Gegen das ukrainische Model Maria Kovalchuk wurde ein Strafverfahren wegen Menschenhandels eingeleitet

Ukrainische Strafverfolgungsbehörden ermitteln im aufsehenerregenden Fall des 20-jährigen Models Maria Kovalchuk, die schwer verletzt am Straßenrand in Dubai gefunden wurde. Im Zuge der Ermittlungen wurde in der Ukraine ein Strafverfahren wegen Menschenhandels eingeleitet. Wer sich dieses Verbrechens schuldig macht, muss mit bis zu acht Jahren Haft rechnen.

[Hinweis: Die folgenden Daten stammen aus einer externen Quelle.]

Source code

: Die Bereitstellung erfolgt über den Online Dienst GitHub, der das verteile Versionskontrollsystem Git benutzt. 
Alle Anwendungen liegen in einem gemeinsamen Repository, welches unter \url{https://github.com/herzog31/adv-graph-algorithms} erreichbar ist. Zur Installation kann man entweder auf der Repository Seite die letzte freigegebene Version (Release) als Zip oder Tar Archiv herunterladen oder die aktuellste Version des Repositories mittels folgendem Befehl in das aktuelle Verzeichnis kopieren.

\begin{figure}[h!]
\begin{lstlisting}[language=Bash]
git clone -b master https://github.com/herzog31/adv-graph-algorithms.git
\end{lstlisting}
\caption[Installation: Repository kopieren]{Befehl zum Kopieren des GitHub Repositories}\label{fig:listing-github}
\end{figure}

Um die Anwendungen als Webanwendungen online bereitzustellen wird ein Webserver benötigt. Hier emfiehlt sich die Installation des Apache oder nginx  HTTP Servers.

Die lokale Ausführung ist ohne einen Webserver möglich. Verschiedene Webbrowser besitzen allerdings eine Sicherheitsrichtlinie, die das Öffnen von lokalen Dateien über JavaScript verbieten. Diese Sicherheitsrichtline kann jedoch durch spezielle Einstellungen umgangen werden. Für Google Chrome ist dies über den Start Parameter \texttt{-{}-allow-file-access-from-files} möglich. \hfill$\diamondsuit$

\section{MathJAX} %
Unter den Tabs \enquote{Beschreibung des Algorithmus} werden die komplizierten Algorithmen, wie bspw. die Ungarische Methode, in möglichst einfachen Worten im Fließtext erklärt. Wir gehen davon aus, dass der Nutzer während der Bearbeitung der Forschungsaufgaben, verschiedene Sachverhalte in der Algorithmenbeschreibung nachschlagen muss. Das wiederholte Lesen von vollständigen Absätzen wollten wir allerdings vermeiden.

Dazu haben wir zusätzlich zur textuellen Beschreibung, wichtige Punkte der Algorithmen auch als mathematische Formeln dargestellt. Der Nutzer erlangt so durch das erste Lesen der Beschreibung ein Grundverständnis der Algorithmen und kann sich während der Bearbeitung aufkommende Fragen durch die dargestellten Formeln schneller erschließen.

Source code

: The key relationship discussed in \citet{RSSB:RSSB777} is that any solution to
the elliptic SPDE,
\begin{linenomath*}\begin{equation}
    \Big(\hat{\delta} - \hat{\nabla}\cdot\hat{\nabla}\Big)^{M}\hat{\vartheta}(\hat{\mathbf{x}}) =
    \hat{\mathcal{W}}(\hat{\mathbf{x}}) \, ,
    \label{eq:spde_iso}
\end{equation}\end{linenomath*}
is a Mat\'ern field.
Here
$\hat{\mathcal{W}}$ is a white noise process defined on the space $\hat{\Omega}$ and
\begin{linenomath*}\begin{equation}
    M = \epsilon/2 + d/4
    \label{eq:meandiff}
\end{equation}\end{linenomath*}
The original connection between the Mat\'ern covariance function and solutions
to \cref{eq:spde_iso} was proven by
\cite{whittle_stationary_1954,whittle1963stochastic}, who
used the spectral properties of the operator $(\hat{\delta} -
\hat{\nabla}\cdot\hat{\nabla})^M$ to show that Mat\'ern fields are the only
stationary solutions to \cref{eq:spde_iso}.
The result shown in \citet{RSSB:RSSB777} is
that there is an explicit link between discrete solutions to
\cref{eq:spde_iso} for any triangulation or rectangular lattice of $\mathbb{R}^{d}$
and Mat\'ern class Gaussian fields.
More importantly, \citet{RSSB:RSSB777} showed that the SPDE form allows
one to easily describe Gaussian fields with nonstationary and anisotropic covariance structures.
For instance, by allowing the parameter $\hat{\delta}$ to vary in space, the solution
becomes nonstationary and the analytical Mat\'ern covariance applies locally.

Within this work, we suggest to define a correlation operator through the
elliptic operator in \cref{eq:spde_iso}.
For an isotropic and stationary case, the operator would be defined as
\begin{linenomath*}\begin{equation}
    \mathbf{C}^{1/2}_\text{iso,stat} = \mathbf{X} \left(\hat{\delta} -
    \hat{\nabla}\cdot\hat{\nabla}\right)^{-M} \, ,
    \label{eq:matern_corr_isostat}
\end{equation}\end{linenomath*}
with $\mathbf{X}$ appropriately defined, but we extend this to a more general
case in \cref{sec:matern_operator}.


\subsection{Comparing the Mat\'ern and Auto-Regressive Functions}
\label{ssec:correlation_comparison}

Wie OBOZ.UA berichtet, wurde ein Verfahren gemäß Artikel 149 Absatz 1 des ukrainischen Strafgesetzbuches eingeleitet. Dieser betrifft die Anwerbung, Beförderung, das Verbergen, die Überführung oder die Aufnahme einer Person zum Zwecke der Ausbeutung unter Anwendung von Täuschung, Zwang oder Abhängigkeit. Solche Handlungen werden mit einer Freiheitsstrafe von drei bis acht Jahren geahndet.

Glücklicherweise hat sich Marias Zustand stabilisiert. Nach drei Operationen ist sie wieder bei Bewusstsein, kann aber noch nicht sprechen. Ihre Freundin berichtete, dass sich das Mädchen allmählich erholt und die Ärzte ihren Zustand als stabil einschätzen.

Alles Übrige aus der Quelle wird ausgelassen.